Live album by Black Sabbath
- Released: 13 March 1995
- Recorded: 13 April 1994
- Venue: Hammersmith Apollo, London
- Genre: Heavy metal
- Length: 70:09
- Label: I.R.S.
- Producer: Black Sabbath

Black Sabbath chronology
| Cross Purposes (1994) | Cross Purposes Live (1995) | Forbidden (1995) |

= Cross Purposes Live =

Live album by Black Sabbath

Cross Purposes Live is a boxed set released by the English heavy metal band Black Sabbath in March 1995. The set comprised a live album on CD and a VHS tape of a concert recorded at the Hammersmith Apollo in London on Wednesday 13 April 1994, recorded on the band's tour for their Cross Purposes album.
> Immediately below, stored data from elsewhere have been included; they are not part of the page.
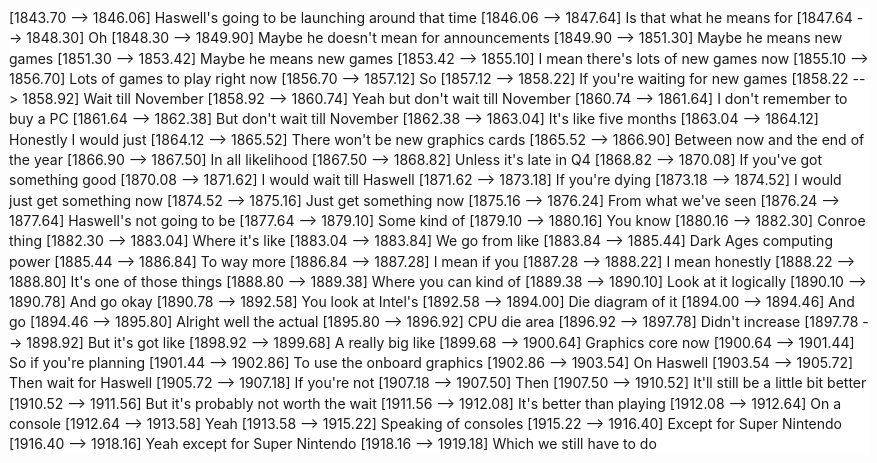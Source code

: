 [1843.70 --> 1846.06]  Haswell's going to be launching around that time
[1846.06 --> 1847.64]  Is that what he means for
[1847.64 --> 1848.30]  Oh
[1848.30 --> 1849.90]  Maybe he doesn't mean for announcements
[1849.90 --> 1851.30]  Maybe he means new games
[1851.30 --> 1853.42]  Maybe he means new games
[1853.42 --> 1855.10]  I mean there's lots of new games now
[1855.10 --> 1856.70]  Lots of games to play right now
[1856.70 --> 1857.12]  So
[1857.12 --> 1858.22]  If you're waiting for new games
[1858.22 --> 1858.92]  Wait till November
[1858.92 --> 1860.74]  Yeah but don't wait till November
[1860.74 --> 1861.64]  I don't remember to buy a PC
[1861.64 --> 1862.38]  But don't wait till November
[1862.38 --> 1863.04]  It's like five months
[1863.04 --> 1864.12]  Honestly I would just
[1864.12 --> 1865.52]  There won't be new graphics cards
[1865.52 --> 1866.90]  Between now and the end of the year
[1866.90 --> 1867.50]  In all likelihood
[1867.50 --> 1868.82]  Unless it's late in Q4
[1868.82 --> 1870.08]  If you've got something good
[1870.08 --> 1871.62]  I would wait till Haswell
[1871.62 --> 1873.18]  If you're dying
[1873.18 --> 1874.52]  I would just get something now
[1874.52 --> 1875.16]  Just get something now
[1875.16 --> 1876.24]  From what we've seen
[1876.24 --> 1877.64]  Haswell's not going to be
[1877.64 --> 1879.10]  Some kind of
[1879.10 --> 1880.16]  You know
[1880.16 --> 1882.30]  Conroe thing
[1882.30 --> 1883.04]  Where it's like
[1883.04 --> 1883.84]  We go from like
[1883.84 --> 1885.44]  Dark Ages computing power
[1885.44 --> 1886.84]  To way more
[1886.84 --> 1887.28]  I mean if you
[1887.28 --> 1888.22]  I mean honestly
[1888.22 --> 1888.80]  It's one of those things
[1888.80 --> 1889.38]  Where you can kind of
[1889.38 --> 1890.10]  Look at it logically
[1890.10 --> 1890.78]  And go okay
[1890.78 --> 1892.58]  You look at Intel's
[1892.58 --> 1894.00]  Die diagram of it
[1894.00 --> 1894.46]  And go
[1894.46 --> 1895.80]  Alright well the actual
[1895.80 --> 1896.92]  CPU die area
[1896.92 --> 1897.78]  Didn't increase
[1897.78 --> 1898.92]  But it's got like
[1898.92 --> 1899.68]  A really big like
[1899.68 --> 1900.64]  Graphics core now
[1900.64 --> 1901.44]  So if you're planning
[1901.44 --> 1902.86]  To use the onboard graphics
[1902.86 --> 1903.54]  On Haswell
[1903.54 --> 1905.72]  Then wait for Haswell
[1905.72 --> 1907.18]  If you're not
[1907.18 --> 1907.50]  Then
[1907.50 --> 1910.52]  It'll still be a little bit better
[1910.52 --> 1911.56]  But it's probably not worth the wait
[1911.56 --> 1912.08]  It's better than playing
[1912.08 --> 1912.64]  On a console
[1912.64 --> 1913.58]  Yeah
[1913.58 --> 1915.22]  Speaking of consoles
[1915.22 --> 1916.40]  Except for Super Nintendo
[1916.40 --> 1918.16]  Yeah except for Super Nintendo
[1918.16 --> 1919.18]  Which we still have to do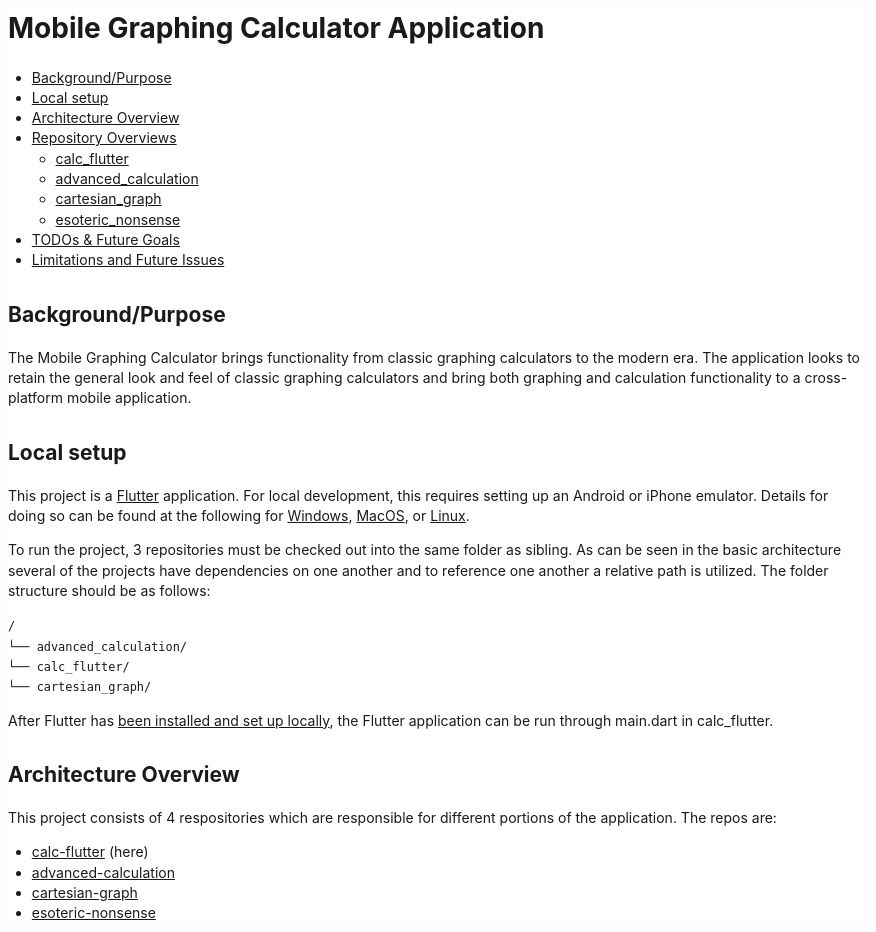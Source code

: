 

# Mobile Graphing Calculator Application 

- [Background/Purpose](#background-purpose)
- [Local setup](#local-setup)
- [Architecture Overview](#architecture-overview)
- [Repository Overviews](#repository-overviews)
  - [calc_flutter](#calc-flutter)
  - [advanced_calculation](#advanced-calculation)
  - [cartesian_graph](#cartesian-graph)
  - [esoteric_nonsense](#esoteric-nonsense)
- [TODOs & Future Goals](#tod-os-and-future-goals)
- [Limitations and Future Issues](#limitations-and-future-issues)


## Background/Purpose 

The Mobile Graphing Calculator brings functionality from classic graphing calculators to the modern era.  The application looks to retain the general look and feel of classic graphing calculators and bring both graphing and calculation functionality to a cross-platform mobile application. 

## Local setup 

This project is a [Flutter](https://flutter.dev/) application. For local development, this requires setting up an Android or iPhone emulator. Details for doing so can be found at the following for [Windows](https://flutter.dev/docs/get-started/install/windows),  [MacOS](https://flutter.dev/docs/get-started/install/macos), or [Linux](https://flutter.dev/docs/get-started/install/linux).

To run the project, 3 repositories must be checked out into the same folder as sibling.  As can be seen in the basic architecture several of the projects have dependencies on one another and to reference one another a relative path is utilized.  The folder structure should be as follows: 

```
/
└── advanced_calculation/
└── calc_flutter/
└── cartesian_graph/

```

After Flutter has [been installed and set up locally](https://flutter.dev/docs/get-started/install), the Flutter application can be run through main.dart in calc_flutter. 

## Architecture Overview

This project consists of 4 respositories which are responsible for different portions of the application. The repos are:

- [calc-flutter](https://github.com/SE-691-Graphing-Calculator/calc-flutter) (here)
- [advanced-calculation](https://github.com/SE-691-Graphing-Calculator/advanced_calculation)
- [cartesian-graph](https://github.com/SE-691-Graphing-Calculator/cartesian_graph)
- [esoteric-nonsense](https://github.com/SE-691-Graphing-Calculator/esoteric_nonsense)
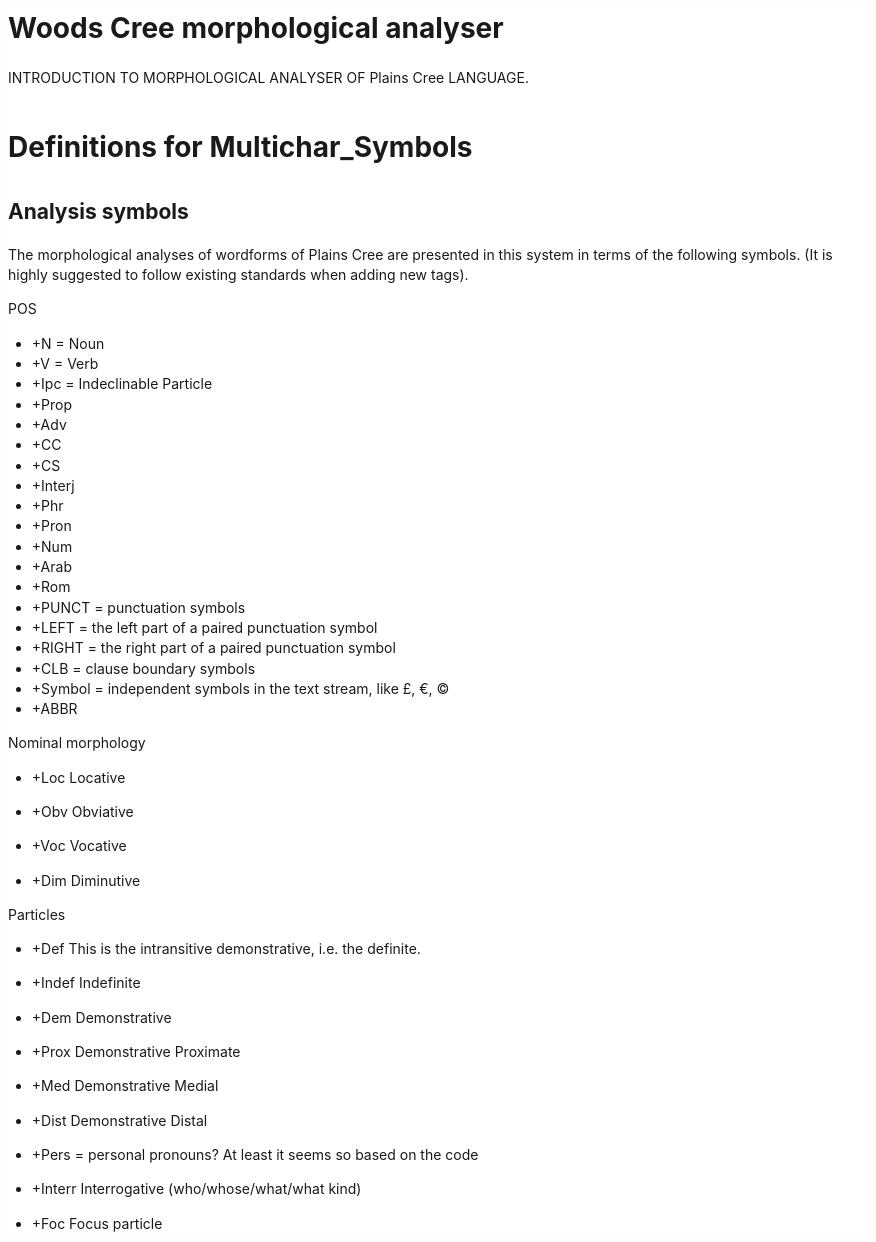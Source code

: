 
# Woods Cree morphological analyser
INTRODUCTION TO MORPHOLOGICAL ANALYSER OF Plains Cree LANGUAGE.

# Definitions for Multichar_Symbols

## Analysis symbols

The morphological analyses of wordforms of Plains Cree are presented
in this system in terms of the following symbols.
(It is highly suggested to follow existing standards when adding new tags).

POS

* +N	         = Noun
* +V	         = Verb
* +Ipc		 = Indeclinable Particle
* +Prop       
* +Adv        
* +CC         
* +CS         
* +Interj     
* +Phr        
* +Pron       
* +Num        
* +Arab       
* +Rom        
* +PUNCT       = punctuation symbols
* +LEFT        = the left part of a paired punctuation symbol
* +RIGHT       = the right part of a paired punctuation symbol
* +CLB         = clause boundary symbols
* +Symbol = independent symbols in the text stream, like £, €, ©
* +ABBR 

Nominal morphology

* +Loc         Locative
* +Obv         Obviative
* +Voc         Vocative

* +Dim         Diminutive

Particles

* +Def	     This is the intransitive demonstrative, i.e. the definite.
* +Indef       Indefinite

* +Dem         Demonstrative
* +Prox	     Demonstrative Proximate
* +Med	     Demonstrative Medial
* +Dist	     Demonstrative Distal
* +Pers = personal pronouns? At least it seems so based on the code
* +Interr      Interrogative (who/whose/what/what kind)
* +Foc	     Focus particle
The tour was notable for being the first time The Wizard had been played since early 1971, when Ozzy Osbourne was still lead vocalist. It is Black Sabbath's only live album with singer Tony Martin. The CD was housed within an oversized videotape case but had its own inserts and jewel case.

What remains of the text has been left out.